Scan the lines below for the word "machine". Copy each line you find it in.

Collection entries
━━━

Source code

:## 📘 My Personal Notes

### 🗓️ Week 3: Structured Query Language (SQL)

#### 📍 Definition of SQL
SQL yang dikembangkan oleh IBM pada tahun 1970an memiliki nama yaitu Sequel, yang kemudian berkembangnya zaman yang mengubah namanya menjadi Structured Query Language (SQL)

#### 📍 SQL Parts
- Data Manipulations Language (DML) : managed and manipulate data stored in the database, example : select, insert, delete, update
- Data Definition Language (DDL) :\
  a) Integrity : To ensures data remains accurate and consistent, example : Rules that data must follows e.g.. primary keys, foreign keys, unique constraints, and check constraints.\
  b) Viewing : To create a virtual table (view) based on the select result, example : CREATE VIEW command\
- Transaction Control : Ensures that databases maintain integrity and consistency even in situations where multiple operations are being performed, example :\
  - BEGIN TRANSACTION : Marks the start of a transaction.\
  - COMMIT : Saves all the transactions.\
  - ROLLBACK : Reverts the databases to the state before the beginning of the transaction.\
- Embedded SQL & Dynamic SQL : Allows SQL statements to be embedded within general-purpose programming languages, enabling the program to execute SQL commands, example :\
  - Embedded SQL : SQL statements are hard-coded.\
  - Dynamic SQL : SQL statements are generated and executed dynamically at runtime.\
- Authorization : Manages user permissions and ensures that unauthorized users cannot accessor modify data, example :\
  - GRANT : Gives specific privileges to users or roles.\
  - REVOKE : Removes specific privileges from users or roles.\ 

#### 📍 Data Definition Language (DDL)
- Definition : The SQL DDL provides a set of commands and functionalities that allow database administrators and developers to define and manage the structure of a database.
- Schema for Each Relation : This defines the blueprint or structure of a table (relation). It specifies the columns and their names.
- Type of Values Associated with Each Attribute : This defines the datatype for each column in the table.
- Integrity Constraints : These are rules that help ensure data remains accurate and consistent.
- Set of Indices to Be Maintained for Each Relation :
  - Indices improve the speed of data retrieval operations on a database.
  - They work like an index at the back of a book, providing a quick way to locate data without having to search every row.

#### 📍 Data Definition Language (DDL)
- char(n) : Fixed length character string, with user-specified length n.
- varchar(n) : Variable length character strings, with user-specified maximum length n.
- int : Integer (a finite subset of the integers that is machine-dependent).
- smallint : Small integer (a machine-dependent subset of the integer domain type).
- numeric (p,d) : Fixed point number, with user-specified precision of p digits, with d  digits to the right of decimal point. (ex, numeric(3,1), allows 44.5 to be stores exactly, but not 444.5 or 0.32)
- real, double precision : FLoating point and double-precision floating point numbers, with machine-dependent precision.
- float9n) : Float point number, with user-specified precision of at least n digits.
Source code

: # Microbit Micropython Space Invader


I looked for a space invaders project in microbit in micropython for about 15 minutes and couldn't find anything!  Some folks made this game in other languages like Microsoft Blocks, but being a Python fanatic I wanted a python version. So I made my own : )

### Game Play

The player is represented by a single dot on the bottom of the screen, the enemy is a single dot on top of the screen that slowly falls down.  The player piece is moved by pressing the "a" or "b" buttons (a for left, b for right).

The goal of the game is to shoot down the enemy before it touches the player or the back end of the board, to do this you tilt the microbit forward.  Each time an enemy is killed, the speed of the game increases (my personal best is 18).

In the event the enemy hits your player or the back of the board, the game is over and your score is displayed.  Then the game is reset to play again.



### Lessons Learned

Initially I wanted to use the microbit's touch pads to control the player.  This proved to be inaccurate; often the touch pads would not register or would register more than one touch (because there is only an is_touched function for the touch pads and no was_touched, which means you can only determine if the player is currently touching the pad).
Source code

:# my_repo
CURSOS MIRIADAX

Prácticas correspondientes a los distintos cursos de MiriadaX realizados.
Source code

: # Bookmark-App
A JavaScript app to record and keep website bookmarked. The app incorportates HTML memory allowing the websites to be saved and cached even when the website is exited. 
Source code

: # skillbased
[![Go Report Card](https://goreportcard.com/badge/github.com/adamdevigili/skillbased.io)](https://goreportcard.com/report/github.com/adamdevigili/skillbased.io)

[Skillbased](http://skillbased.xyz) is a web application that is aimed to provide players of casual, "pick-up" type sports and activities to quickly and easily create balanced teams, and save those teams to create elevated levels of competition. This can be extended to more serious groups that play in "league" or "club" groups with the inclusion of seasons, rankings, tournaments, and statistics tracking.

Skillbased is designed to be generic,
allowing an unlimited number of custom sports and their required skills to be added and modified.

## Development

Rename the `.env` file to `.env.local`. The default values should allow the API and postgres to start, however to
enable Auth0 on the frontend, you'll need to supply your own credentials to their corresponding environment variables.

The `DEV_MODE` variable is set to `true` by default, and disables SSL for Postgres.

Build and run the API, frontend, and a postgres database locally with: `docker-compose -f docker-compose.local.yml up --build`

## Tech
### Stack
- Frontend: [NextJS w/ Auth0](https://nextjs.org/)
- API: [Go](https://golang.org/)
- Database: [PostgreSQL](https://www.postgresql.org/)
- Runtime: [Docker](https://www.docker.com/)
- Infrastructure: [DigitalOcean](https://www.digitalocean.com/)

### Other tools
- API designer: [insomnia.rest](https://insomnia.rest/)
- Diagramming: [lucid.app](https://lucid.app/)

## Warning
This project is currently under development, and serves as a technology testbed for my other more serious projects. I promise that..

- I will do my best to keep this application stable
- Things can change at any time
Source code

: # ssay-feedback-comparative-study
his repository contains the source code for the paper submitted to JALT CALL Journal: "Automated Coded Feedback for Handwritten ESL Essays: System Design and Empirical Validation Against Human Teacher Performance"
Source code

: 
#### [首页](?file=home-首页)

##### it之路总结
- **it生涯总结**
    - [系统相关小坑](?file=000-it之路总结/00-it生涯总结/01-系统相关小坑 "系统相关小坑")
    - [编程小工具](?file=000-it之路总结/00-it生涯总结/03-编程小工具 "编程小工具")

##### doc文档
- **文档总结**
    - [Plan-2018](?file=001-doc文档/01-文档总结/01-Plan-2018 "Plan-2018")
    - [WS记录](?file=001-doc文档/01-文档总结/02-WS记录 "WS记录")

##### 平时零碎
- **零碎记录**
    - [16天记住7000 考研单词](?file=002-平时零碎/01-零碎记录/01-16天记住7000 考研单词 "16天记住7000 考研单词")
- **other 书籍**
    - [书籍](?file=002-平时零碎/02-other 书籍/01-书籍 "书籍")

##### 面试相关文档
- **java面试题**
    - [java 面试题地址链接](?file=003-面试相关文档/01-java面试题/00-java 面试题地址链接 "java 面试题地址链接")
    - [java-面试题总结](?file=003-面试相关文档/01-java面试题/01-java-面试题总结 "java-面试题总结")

━━━

# Task response
- int : Integer (a finite subset of the integers that is machine-dependent).
- smallint : Small integer (a machine-dependent subset of the integer domain type).
- real, double precision : FLoating point and double-precision floating point numbers, with machine-dependent precision.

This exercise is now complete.